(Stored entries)
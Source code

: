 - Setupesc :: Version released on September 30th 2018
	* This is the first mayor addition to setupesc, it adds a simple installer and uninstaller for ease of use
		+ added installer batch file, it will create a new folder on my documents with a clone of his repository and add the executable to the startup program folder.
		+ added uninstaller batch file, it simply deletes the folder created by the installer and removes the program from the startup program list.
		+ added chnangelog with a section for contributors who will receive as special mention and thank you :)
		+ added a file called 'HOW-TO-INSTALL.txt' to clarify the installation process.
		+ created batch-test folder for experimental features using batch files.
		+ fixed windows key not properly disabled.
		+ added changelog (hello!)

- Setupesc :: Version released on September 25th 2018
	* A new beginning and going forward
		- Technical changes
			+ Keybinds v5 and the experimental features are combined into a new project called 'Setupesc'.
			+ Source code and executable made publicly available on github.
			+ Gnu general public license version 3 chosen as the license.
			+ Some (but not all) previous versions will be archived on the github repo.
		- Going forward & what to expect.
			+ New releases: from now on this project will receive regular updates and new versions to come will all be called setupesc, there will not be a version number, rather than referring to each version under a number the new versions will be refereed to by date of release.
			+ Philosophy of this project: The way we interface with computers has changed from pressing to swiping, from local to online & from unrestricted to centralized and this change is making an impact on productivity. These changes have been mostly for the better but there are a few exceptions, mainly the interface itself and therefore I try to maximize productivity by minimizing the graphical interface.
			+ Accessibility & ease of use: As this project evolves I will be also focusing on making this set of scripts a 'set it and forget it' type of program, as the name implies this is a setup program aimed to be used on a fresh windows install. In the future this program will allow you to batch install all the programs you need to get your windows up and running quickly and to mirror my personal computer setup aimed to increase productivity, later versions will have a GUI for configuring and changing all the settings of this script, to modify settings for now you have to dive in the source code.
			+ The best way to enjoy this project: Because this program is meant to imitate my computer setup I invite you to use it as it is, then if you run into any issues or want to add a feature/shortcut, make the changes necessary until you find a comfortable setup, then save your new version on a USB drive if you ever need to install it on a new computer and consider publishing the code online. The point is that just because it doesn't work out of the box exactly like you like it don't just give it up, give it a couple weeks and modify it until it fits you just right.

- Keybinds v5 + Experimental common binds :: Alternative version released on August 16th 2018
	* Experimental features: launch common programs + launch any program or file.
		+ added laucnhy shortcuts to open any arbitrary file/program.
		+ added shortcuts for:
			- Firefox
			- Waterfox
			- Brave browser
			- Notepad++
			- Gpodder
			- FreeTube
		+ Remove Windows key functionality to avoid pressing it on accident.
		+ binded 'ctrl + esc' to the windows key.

* [Work instructions]
Set down exactly the lines from the start of the records to the line with "for ease of use". Include that line, and add nothing more.

* [Solved problem]
Source code

: - Setupesc :: Version released on September 30th 2018
	* This is the first mayor addition to setupesc, it adds a simple installer and uninstaller for ease of use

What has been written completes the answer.